Oh and for the record, I'm not one to have a sour face or stare at people. I actually think that's rather unfair.

redexpat · 24/06/2011 13:57

I did read an article in metro the times about embarrassing situations where people have offered seats to women they thought were pregnant, but weren't. Maybe that's something to do with it?

I haven't travelled in London yet, although due to do so in a couple of weeks, but I've had people offer their seat, and if I have a suitcase I'm always offered help.
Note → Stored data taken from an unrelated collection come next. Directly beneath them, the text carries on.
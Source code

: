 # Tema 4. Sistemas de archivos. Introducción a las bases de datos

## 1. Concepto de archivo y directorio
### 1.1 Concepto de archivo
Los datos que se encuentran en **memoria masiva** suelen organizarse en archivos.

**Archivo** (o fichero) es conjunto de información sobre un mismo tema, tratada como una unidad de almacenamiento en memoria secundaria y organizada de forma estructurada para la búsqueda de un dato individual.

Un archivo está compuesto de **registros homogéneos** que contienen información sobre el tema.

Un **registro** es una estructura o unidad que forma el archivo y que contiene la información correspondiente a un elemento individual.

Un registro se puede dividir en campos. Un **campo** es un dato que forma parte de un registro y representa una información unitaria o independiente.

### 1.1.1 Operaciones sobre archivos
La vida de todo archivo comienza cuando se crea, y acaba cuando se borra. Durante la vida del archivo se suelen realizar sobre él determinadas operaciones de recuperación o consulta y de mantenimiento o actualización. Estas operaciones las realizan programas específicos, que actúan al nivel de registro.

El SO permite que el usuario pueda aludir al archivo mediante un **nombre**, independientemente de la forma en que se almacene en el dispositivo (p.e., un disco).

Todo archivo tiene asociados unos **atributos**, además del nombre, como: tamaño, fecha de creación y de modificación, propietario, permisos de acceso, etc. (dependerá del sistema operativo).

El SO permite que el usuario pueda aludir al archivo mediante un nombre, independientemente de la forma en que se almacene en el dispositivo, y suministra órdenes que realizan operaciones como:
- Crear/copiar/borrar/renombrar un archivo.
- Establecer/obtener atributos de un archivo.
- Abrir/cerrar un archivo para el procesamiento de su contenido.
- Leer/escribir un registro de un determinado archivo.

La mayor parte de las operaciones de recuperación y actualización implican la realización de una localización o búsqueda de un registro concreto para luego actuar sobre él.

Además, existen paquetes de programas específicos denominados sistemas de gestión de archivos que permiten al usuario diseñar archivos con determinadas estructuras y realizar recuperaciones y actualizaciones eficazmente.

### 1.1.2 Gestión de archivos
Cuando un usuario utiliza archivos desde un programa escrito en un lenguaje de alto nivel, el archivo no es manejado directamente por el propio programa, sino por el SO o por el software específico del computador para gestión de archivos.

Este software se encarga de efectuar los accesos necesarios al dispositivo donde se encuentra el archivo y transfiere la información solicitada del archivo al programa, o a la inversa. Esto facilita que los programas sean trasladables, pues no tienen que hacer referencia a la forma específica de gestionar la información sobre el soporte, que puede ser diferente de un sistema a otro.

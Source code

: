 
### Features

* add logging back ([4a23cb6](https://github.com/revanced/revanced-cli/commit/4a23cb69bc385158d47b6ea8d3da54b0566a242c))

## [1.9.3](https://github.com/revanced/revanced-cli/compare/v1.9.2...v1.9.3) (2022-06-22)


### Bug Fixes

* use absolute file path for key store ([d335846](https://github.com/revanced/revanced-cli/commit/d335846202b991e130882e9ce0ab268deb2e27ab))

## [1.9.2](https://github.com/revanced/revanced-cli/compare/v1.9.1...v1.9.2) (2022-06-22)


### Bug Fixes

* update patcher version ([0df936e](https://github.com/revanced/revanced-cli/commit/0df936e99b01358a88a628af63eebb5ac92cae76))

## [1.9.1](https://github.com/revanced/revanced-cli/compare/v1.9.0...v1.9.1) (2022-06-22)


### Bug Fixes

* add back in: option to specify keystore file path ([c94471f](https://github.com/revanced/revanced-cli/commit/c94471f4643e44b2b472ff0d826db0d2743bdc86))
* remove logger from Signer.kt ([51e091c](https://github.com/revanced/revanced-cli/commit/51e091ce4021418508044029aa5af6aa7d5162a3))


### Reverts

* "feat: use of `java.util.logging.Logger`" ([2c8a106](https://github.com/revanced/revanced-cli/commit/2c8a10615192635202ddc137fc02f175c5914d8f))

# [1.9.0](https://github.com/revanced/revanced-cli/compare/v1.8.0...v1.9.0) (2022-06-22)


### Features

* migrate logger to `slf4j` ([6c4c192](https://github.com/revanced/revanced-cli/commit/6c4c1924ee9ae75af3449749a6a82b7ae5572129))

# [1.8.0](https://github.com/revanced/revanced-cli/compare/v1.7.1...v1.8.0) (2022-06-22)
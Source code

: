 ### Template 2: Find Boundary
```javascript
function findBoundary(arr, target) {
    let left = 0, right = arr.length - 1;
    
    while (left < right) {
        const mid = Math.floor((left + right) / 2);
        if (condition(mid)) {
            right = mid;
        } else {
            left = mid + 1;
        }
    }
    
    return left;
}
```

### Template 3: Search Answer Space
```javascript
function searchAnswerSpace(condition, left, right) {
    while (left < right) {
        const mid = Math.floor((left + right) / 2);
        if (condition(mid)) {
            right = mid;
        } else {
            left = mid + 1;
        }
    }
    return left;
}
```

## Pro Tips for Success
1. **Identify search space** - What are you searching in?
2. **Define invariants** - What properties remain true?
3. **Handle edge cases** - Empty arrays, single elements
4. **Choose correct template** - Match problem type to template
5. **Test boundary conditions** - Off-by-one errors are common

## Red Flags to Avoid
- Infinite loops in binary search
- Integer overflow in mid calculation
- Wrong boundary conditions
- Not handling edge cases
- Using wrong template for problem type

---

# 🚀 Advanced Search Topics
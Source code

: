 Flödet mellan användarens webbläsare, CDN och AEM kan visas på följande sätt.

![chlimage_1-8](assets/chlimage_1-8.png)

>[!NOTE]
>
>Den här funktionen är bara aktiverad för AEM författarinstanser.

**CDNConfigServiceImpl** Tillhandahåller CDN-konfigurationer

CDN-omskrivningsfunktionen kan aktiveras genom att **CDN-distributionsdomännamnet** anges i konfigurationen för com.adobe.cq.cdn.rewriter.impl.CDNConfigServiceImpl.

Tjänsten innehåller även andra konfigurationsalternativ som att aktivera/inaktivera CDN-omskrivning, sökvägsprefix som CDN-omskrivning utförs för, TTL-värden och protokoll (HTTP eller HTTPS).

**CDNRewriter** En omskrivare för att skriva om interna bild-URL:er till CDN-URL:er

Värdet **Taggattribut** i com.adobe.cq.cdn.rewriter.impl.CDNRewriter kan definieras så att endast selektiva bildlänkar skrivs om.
Perhaps it depends which line you're on?

mookickkick · 24/06/2011 14:26

I live in central London and avoid the tube if I can. On buses I find it's women over 35 who usually offer me a seat -- one woman told me she had carried triplets so she understood how I felt! Occasionally teenagers do as well. And one time, a standing woman shouted at those sat in the priority seats until a man was shamed to stand up for me. I was really embarrassed actually, as I would never ask for a seat myself, and he looked the most deserving of a seat of the lot. I was taught to offer my seat. Others clearly live by a different code but there is no law that says they need to give up their seat. Also, I would agree that many are just too zoned out to spot a more needy person.

The worst story I heard was on the Thameslink. One woman had stood up for a pregnant woman, but before she could reach the seat, a man sat down knowing full well the seat was given up for someone else. Half the carriage had to shout at him before he stood up again. Now that's rude.